EXERCISE OBJECTIVE =>
Every line below that holds the string "RichTextProps" should be copied.

RAW DATA =>
• • • • • • •

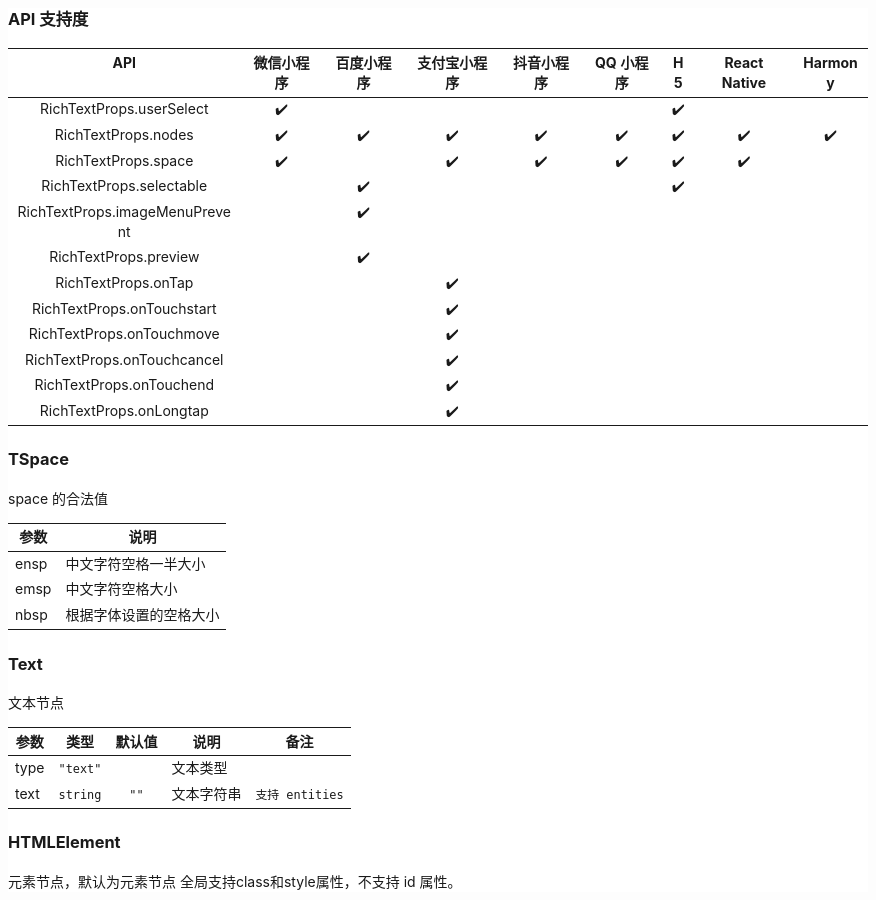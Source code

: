 ### API 支持度

| API | 微信小程序 | 百度小程序 | 支付宝小程序 | 抖音小程序 | QQ 小程序 | H5 | React Native | Harmony |
| :---: | :---: | :---: | :---: | :---: | :---: | :---: | :---: | :---: |
| RichTextProps.userSelect | ✔️ |  |  |  |  | ✔️ |  |  |
| RichTextProps.nodes | ✔️ | ✔️ | ✔️ | ✔️ | ✔️ | ✔️ | ✔️ | ✔️ |
| RichTextProps.space | ✔️ |  | ✔️ | ✔️ | ✔️ | ✔️ | ✔️ |  |
| RichTextProps.selectable |  | ✔️ |  |  |  | ✔️ |  |  |
| RichTextProps.imageMenuPrevent |  | ✔️ |  |  |  |  |  |  |
| RichTextProps.preview |  | ✔️ |  |  |  |  |  |  |
| RichTextProps.onTap |  |  | ✔️ |  |  |  |  |  |
| RichTextProps.onTouchstart |  |  | ✔️ |  |  |  |  |  |
| RichTextProps.onTouchmove |  |  | ✔️ |  |  |  |  |  |
| RichTextProps.onTouchcancel |  |  | ✔️ |  |  |  |  |  |
| RichTextProps.onTouchend |  |  | ✔️ |  |  |  |  |  |
| RichTextProps.onLongtap |  |  | ✔️ |  |  |  |  |  |

### TSpace

space 的合法值

| 参数 | 说明 |
| --- | --- |
| ensp | 中文字符空格一半大小 |
| emsp | 中文字符空格大小 |
| nbsp | 根据字体设置的空格大小 |

### Text

文本节点

| 参数 | 类型 | 默认值 | 说明 | 备注 |
| --- | --- | :---: | --- | --- |
| type | `"text"` |  | 文本类型 |  |
| text | `string` | `""` | 文本字符串 | `支持 entities` |

### HTMLElement

元素节点，默认为元素节点
全局支持class和style属性，不支持 id 属性。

• • • • • • •

SOLVED PROBLEM =>
| RichTextProps.userSelect | ✔️ |  |  |  |  | ✔️ |  |  |
| RichTextProps.nodes | ✔️ | ✔️ | ✔️ | ✔️ | ✔️ | ✔️ | ✔️ | ✔️ |
| RichTextProps.space | ✔️ |  | ✔️ | ✔️ | ✔️ | ✔️ | ✔️ |  |
| RichTextProps.selectable |  | ✔️ |  |  |  | ✔️ |  |  |
| RichTextProps.imageMenuPrevent |  | ✔️ |  |  |  |  |  |  |
| RichTextProps.preview |  | ✔️ |  |  |  |  |  |  |
| RichTextProps.onTap |  |  | ✔️ |  |  |  |  |  |
| RichTextProps.onTouchstart |  |  | ✔️ |  |  |  |  |  |
| RichTextProps.onTouchmove |  |  | ✔️ |  |  |  |  |  |
| RichTextProps.onTouchcancel |  |  | ✔️ |  |  |  |  |  |
| RichTextProps.onTouchend |  |  | ✔️ |  |  |  |  |  |
| RichTextProps.onLongtap |  |  | ✔️ |  |  |  |  |  |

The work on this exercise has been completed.